Funnelback 7.0.0 release notes

Released: 26th September, 2007

Upgrade issues

  • Previous versions of Funnelback enforced the creation of a search user - This user may now be selected during the installation.

  • Funnelback’s installation no longer attempts to configure local web servers (Apache and IIS) to serve Funnelback. An embedded web server is installed, and instructions for configuring Apache and IIS are included in the Funnelback installing and upgrading guide.
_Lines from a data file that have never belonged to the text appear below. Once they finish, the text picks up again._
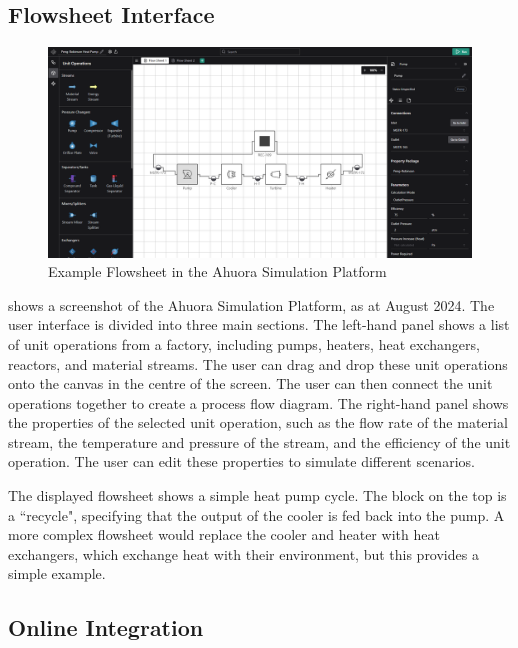 \documentclass[12pt]{report}
\begin{document}
\subsection{Flowsheet Interface}


\begin{figure}
    \centering
    \includegraphics[width=\textwidth]{platform_screenshot.png}
    \caption{Example Flowsheet in the Ahuora Simulation Platform}
    \label{fig:platform}
\end{figure}

 shows a screenshot of the Ahuora Simulation Platform, as at August 2024. The user interface is divided into three main sections. The left-hand panel shows a list of unit operations from a factory, including pumps, heaters, heat exchangers, reactors, and material streams. The user can drag and drop these unit operations onto the canvas in the centre of the screen. The user can then connect the unit operations together to create a process flow diagram. The right-hand panel shows the properties of the selected unit operation, such as the flow rate of the material stream, the temperature and pressure of the stream, and the efficiency of the unit operation. The user can edit these properties to simulate different scenarios.

The displayed flowsheet shows a simple heat pump cycle. The block on the top is a ``recycle", specifying that the output of the cooler is fed back into the pump. A more complex flowsheet would replace the cooler and heater with heat exchangers, which exchange heat with their environment, but this provides a simple example.

\subsection{Online Integration}
\end{document}
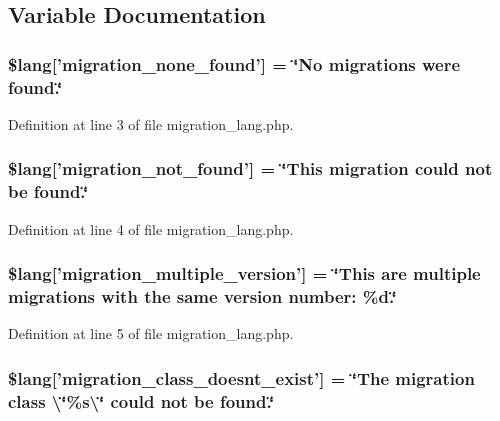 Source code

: \subsection{Variable Documentation}
\hypertarget{migration__lang_8php_affa6337f0973de810b3c61491deae6b1}{
\subsubsection[{\$lang}]{\setlength{\rightskip}{0pt plus 5cm}\$lang\mbox{[}'migration\-\_\-none\-\_\-found'\mbox{]} = \char`\"{}No migrations were found.\char`\"{}}}\label{migration__lang_8php_affa6337f0973de810b3c61491deae6b1}


Definition at line 3 of file migration\-\_\-lang.\-php.

\hypertarget{migration__lang_8php_a92dd777422d70950993d43f4d0c31b1b}{
\subsubsection[{\$lang}]{\setlength{\rightskip}{0pt plus 5cm}\$lang\mbox{[}'migration\-\_\-not\-\_\-found'\mbox{]} = \char`\"{}This migration could {\bf not} be found.\char`\"{}}}\label{migration__lang_8php_a92dd777422d70950993d43f4d0c31b1b}


Definition at line 4 of file migration\-\_\-lang.\-php.

\hypertarget{migration__lang_8php_a1a98130d04f280e6a5f6f509179f9e01}{
\subsubsection[{\$lang}]{\setlength{\rightskip}{0pt plus 5cm}\$lang\mbox{[}'migration\-\_\-multiple\-\_\-version'\mbox{]} = \char`\"{}This are multiple migrations with the same version number\-: \%d.\char`\"{}}}\label{migration__lang_8php_a1a98130d04f280e6a5f6f509179f9e01}


Definition at line 5 of file migration\-\_\-lang.\-php.

\hypertarget{migration__lang_8php_a141dceda5b8294f6e4ddf7e5da6fe71d}{
\subsubsection[{\$lang}]{\setlength{\rightskip}{0pt plus 5cm}\$lang\mbox{[}'migration\-\_\-class\-\_\-doesnt\-\_\-exist'\mbox{]} = \char`\"{}The migration class \textbackslash{}\char`\"{}\%s\textbackslash{}\char`\"{} could {\bf not} be found.\char`\"{}}}\label{migration__lang_8php_a141dceda5b8294f6e4ddf7e5da6fe71d}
Key new features and improvements

  • Intuitive graphical installation

  • A bundled web server for easy setup

  • Fluster result clustering

  • Update scheduling interface for Windows

  • Date based reporting

  • Instant updates

  • Word 2007 text extraction

  • Form security options for advanced configurations

  • Improved TRIM support

  • Improved filecopy support

  • Improved document text extraction

  • Improved administration user interface

  • Improved default search interface

New features

  • Anchors.cgi analysis tool

  • Options to control server duplicate detection

  • New files created from the administration dashboard can now be based on a template

  • Webcrawler support for specifying preferred site names

  • Ability to crawl links within HTML comments

  • TRIM live link serving script

  • Use regular expressions to exclude parts of page from indexing

  • Multiple start URLs

  • Support for specifying a cookie to use during a web crawl

  • Integrated crawl data statistics reports

Improvements

  • Meta-collection dictionary checking

  • Integration of search term highlighting with padre thesaurus expansion

  • Quiet mode for xml-splitter.pl

  • Selection of IIS web site to configure for Funnelback

  • The 'clive' parameter used for dynamic meta collections uses collection names

  • Links in file-copy collections can be prefixed to make them valid

  • Better report formatting

  • Protection from padre-fl killing all documents

  • Cache.cgi checks the offline view if the required file is not in the live view

  • Stopped swizzling .vec files

  • Display padre help on STDOUT rather than STDERR

  • Remove window_size and table_size collection.cfg options

  • Add timestamps to url_errors.log file in the Webcrawler

  • Click tracking editable from the administration dashboard

  • Support a search over the local installed Funnelback documentation

  • Change default setting for crawler.check_case_sensitivity to false

  • Update collection automatically after collection creation

  • Check all/uncheck all option for manually building report database

  • Add robots.txt file to prevent crawling of administration dashboard

  • Crawl XML pages by default

  • Avoid overloading server with a lot of virtual hosts

Selected bug fixes

  • Installation fixed on Windows machine with no hostname

  • Null query didn’t respect kill bits

  • Drop in crawler throughput on multi-site collection

  • Max files stored was confusing when restarting from a checkpoint

  • Spell.cgi only checked query

  • Scheduler validation case problem resolved

  • Padre no longer not assumes utf-8 input

  • Spell.cgi’s pos values were incorrect when multiple terms have the same spelling suggestion

  • UTF-8 characters could be mangled in queries

  • Featured pages with '#' weren’t encoded properly

  • File-copy collection, filtering failed when file contains leading spaces.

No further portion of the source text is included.